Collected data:
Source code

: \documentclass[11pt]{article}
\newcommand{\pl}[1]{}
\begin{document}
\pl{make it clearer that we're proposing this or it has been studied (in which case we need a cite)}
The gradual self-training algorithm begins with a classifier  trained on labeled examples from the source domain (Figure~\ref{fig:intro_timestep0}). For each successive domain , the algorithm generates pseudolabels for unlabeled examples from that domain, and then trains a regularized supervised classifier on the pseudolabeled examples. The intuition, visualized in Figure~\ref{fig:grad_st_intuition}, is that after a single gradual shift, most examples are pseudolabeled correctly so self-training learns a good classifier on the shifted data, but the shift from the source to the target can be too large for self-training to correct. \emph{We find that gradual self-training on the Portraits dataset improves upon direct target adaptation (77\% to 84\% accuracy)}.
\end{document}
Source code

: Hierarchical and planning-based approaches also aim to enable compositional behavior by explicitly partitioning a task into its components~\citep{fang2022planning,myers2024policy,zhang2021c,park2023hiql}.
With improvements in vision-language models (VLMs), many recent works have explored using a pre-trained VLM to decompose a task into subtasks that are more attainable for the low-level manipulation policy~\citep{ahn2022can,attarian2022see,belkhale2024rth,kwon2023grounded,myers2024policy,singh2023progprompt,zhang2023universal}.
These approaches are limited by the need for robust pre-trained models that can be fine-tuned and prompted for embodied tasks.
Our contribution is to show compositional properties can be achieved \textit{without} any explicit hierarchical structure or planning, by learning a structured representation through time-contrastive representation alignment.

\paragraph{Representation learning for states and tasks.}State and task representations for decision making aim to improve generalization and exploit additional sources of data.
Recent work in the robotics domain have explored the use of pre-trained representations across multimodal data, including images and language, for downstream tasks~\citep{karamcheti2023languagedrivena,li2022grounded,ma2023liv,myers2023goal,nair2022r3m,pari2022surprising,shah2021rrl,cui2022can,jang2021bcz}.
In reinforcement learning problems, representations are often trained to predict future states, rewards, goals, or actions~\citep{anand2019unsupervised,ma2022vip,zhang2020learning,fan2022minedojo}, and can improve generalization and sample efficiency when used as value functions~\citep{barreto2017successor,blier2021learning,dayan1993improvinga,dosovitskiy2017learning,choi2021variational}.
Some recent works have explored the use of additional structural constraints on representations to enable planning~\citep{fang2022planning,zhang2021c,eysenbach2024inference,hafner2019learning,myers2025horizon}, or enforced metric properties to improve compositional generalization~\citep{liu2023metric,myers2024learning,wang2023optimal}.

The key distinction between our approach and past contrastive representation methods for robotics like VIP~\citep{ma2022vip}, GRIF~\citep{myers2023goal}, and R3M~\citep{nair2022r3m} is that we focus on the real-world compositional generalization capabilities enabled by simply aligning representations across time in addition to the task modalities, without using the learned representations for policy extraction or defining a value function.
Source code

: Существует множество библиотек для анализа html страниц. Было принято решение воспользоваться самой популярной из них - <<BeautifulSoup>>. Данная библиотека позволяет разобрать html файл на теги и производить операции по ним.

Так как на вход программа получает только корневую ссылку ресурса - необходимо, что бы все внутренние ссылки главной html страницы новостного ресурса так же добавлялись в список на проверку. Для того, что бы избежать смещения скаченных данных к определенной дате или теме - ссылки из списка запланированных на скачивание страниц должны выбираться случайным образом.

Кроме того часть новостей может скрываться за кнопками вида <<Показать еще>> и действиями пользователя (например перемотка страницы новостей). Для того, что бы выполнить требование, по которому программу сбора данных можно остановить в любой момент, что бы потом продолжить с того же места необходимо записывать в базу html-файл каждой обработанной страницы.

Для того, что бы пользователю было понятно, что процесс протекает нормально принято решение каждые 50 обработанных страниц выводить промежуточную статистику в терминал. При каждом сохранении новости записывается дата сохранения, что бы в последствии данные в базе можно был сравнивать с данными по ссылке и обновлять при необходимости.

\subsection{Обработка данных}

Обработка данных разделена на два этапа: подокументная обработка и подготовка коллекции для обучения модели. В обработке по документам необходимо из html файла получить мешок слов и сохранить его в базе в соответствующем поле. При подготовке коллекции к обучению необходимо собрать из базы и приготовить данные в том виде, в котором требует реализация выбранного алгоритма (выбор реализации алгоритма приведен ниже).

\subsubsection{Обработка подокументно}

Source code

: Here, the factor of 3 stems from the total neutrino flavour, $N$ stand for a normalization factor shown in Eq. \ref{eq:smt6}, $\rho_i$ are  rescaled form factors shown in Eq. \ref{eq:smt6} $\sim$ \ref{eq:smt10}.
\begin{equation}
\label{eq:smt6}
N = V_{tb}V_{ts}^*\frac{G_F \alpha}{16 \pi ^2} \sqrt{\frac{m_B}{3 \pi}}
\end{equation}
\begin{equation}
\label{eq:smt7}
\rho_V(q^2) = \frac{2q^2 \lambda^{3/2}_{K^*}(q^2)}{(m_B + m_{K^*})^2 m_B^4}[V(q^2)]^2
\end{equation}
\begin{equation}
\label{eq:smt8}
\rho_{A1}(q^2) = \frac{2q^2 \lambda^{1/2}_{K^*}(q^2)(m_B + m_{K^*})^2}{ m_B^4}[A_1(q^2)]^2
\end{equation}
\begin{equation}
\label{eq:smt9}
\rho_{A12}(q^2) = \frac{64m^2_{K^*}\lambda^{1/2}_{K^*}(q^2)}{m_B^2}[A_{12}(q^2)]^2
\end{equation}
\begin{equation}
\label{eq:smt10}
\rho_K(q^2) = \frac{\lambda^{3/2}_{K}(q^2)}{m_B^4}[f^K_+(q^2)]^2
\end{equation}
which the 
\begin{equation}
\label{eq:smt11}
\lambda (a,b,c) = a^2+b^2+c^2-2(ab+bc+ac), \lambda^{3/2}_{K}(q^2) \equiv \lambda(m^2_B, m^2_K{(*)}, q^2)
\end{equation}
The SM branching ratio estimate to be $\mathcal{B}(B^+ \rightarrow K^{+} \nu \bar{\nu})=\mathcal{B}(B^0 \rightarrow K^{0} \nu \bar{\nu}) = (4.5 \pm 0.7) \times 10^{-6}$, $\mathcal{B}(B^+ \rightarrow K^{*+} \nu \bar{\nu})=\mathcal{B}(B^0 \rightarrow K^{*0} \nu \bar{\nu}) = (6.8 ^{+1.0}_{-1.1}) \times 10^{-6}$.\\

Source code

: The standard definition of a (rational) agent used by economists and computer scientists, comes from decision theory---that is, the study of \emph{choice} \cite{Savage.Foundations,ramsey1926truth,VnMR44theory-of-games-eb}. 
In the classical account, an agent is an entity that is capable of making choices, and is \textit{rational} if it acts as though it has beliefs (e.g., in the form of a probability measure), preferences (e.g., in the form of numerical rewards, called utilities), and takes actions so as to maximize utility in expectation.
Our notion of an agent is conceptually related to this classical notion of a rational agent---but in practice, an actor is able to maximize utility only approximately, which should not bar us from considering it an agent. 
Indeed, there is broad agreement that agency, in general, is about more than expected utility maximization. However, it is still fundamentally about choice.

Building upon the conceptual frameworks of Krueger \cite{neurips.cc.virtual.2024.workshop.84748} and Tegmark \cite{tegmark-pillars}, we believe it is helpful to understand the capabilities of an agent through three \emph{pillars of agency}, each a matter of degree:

◆ **TASK STATEMENT**
Give the data again, exactly as it stands.

◆ **TASK ANSWER**
Source code

: \documentclass[11pt]{article}
\newcommand{\pl}[1]{}
\begin{document}
\pl{make it clearer that we're proposing this or it has been studied (in which case we need a cite)}
The gradual self-training algorithm begins with a classifier  trained on labeled examples from the source domain (Figure~\ref{fig:intro_timestep0}). For each successive domain , the algorithm generates pseudolabels for unlabeled examples from that domain, and then trains a regularized supervised classifier on the pseudolabeled examples. The intuition, visualized in Figure~\ref{fig:grad_st_intuition}, is that after a single gradual shift, most examples are pseudolabeled correctly so self-training learns a good classifier on the shifted data, but the shift from the source to the target can be too large for self-training to correct. \emph{We find that gradual self-training on the Portraits dataset improves upon direct target adaptation (77\% to 84\% accuracy)}.
\end{document}
Source code

: Hierarchical and planning-based approaches also aim to enable compositional behavior by explicitly partitioning a task into its components~\citep{fang2022planning,myers2024policy,zhang2021c,park2023hiql}.
With improvements in vision-language models (VLMs), many recent works have explored using a pre-trained VLM to decompose a task into subtasks that are more attainable for the low-level manipulation policy~\citep{ahn2022can,attarian2022see,belkhale2024rth,kwon2023grounded,myers2024policy,singh2023progprompt,zhang2023universal}.
These approaches are limited by the need for robust pre-trained models that can be fine-tuned and prompted for embodied tasks.
Our contribution is to show compositional properties can be achieved \textit{without} any explicit hierarchical structure or planning, by learning a structured representation through time-contrastive representation alignment.

\paragraph{Representation learning for states and tasks.}State and task representations for decision making aim to improve generalization and exploit additional sources of data.
Recent work in the robotics domain have explored the use of pre-trained representations across multimodal data, including images and language, for downstream tasks~\citep{karamcheti2023languagedrivena,li2022grounded,ma2023liv,myers2023goal,nair2022r3m,pari2022surprising,shah2021rrl,cui2022can,jang2021bcz}.
In reinforcement learning problems, representations are often trained to predict future states, rewards, goals, or actions~\citep{anand2019unsupervised,ma2022vip,zhang2020learning,fan2022minedojo}, and can improve generalization and sample efficiency when used as value functions~\citep{barreto2017successor,blier2021learning,dayan1993improvinga,dosovitskiy2017learning,choi2021variational}.
Some recent works have explored the use of additional structural constraints on representations to enable planning~\citep{fang2022planning,zhang2021c,eysenbach2024inference,hafner2019learning,myers2025horizon}, or enforced metric properties to improve compositional generalization~\citep{liu2023metric,myers2024learning,wang2023optimal}.

The key distinction between our approach and past contrastive representation methods for robotics like VIP~\citep{ma2022vip}, GRIF~\citep{myers2023goal}, and R3M~\citep{nair2022r3m} is that we focus on the real-world compositional generalization capabilities enabled by simply aligning representations across time in addition to the task modalities, without using the learned representations for policy extraction or defining a value function.
Source code

: Существует множество библиотек для анализа html страниц. Было принято решение воспользоваться самой популярной из них - <<BeautifulSoup>>. Данная библиотека позволяет разобрать html файл на теги и производить операции по ним.

Так как на вход программа получает только корневую ссылку ресурса - необходимо, что бы все внутренние ссылки главной html страницы новостного ресурса так же добавлялись в список на проверку. Для того, что бы избежать смещения скаченных данных к определенной дате или теме - ссылки из списка запланированных на скачивание страниц должны выбираться случайным образом.

Кроме того часть новостей может скрываться за кнопками вида <<Показать еще>> и действиями пользователя (например перемотка страницы новостей). Для того, что бы выполнить требование, по которому программу сбора данных можно остановить в любой момент, что бы потом продолжить с того же места необходимо записывать в базу html-файл каждой обработанной страницы.

Для того, что бы пользователю было понятно, что процесс протекает нормально принято решение каждые 50 обработанных страниц выводить промежуточную статистику в терминал. При каждом сохранении новости записывается дата сохранения, что бы в последствии данные в базе можно был сравнивать с данными по ссылке и обновлять при необходимости.

\subsection{Обработка данных}

Обработка данных разделена на два этапа: подокументная обработка и подготовка коллекции для обучения модели. В обработке по документам необходимо из html файла получить мешок слов и сохранить его в базе в соответствующем поле. При подготовке коллекции к обучению необходимо собрать из базы и приготовить данные в том виде, в котором требует реализация выбранного алгоритма (выбор реализации алгоритма приведен ниже).

\subsubsection{Обработка подокументно}

Source code

: Here, the factor of 3 stems from the total neutrino flavour, $N$ stand for a normalization factor shown in Eq. \ref{eq:smt6}, $\rho_i$ are  rescaled form factors shown in Eq. \ref{eq:smt6} $\sim$ \ref{eq:smt10}.
\begin{equation}
\label{eq:smt6}
N = V_{tb}V_{ts}^*\frac{G_F \alpha}{16 \pi ^2} \sqrt{\frac{m_B}{3 \pi}}
\end{equation}
\begin{equation}
\label{eq:smt7}
\rho_V(q^2) = \frac{2q^2 \lambda^{3/2}_{K^*}(q^2)}{(m_B + m_{K^*})^2 m_B^4}[V(q^2)]^2
\end{equation}
\begin{equation}
\label{eq:smt8}
\rho_{A1}(q^2) = \frac{2q^2 \lambda^{1/2}_{K^*}(q^2)(m_B + m_{K^*})^2}{ m_B^4}[A_1(q^2)]^2
\end{equation}
\begin{equation}
\label{eq:smt9}
\rho_{A12}(q^2) = \frac{64m^2_{K^*}\lambda^{1/2}_{K^*}(q^2)}{m_B^2}[A_{12}(q^2)]^2
\end{equation}
\begin{equation}
\label{eq:smt10}
\rho_K(q^2) = \frac{\lambda^{3/2}_{K}(q^2)}{m_B^4}[f^K_+(q^2)]^2
\end{equation}
which the 
\begin{equation}
\label{eq:smt11}
\lambda (a,b,c) = a^2+b^2+c^2-2(ab+bc+ac), \lambda^{3/2}_{K}(q^2) \equiv \lambda(m^2_B, m^2_K{(*)}, q^2)
\end{equation}
The SM branching ratio estimate to be $\mathcal{B}(B^+ \rightarrow K^{+} \nu \bar{\nu})=\mathcal{B}(B^0 \rightarrow K^{0} \nu \bar{\nu}) = (4.5 \pm 0.7) \times 10^{-6}$, $\mathcal{B}(B^+ \rightarrow K^{*+} \nu \bar{\nu})=\mathcal{B}(B^0 \rightarrow K^{*0} \nu \bar{\nu}) = (6.8 ^{+1.0}_{-1.1}) \times 10^{-6}$.\\

Source code

: The standard definition of a (rational) agent used by economists and computer scientists, comes from decision theory---that is, the study of \emph{choice} \cite{Savage.Foundations,ramsey1926truth,VnMR44theory-of-games-eb}. 
In the classical account, an agent is an entity that is capable of making choices, and is \textit{rational} if it acts as though it has beliefs (e.g., in the form of a probability measure), preferences (e.g., in the form of numerical rewards, called utilities), and takes actions so as to maximize utility in expectation.
Our notion of an agent is conceptually related to this classical notion of a rational agent---but in practice, an actor is able to maximize utility only approximately, which should not bar us from considering it an agent. 
Indeed, there is broad agreement that agency, in general, is about more than expected utility maximization. However, it is still fundamentally about choice.

Building upon the conceptual frameworks of Krueger \cite{neurips.cc.virtual.2024.workshop.84748} and Tegmark \cite{tegmark-pillars}, we believe it is helpful to understand the capabilities of an agent through three \emph{pillars of agency}, each a matter of degree:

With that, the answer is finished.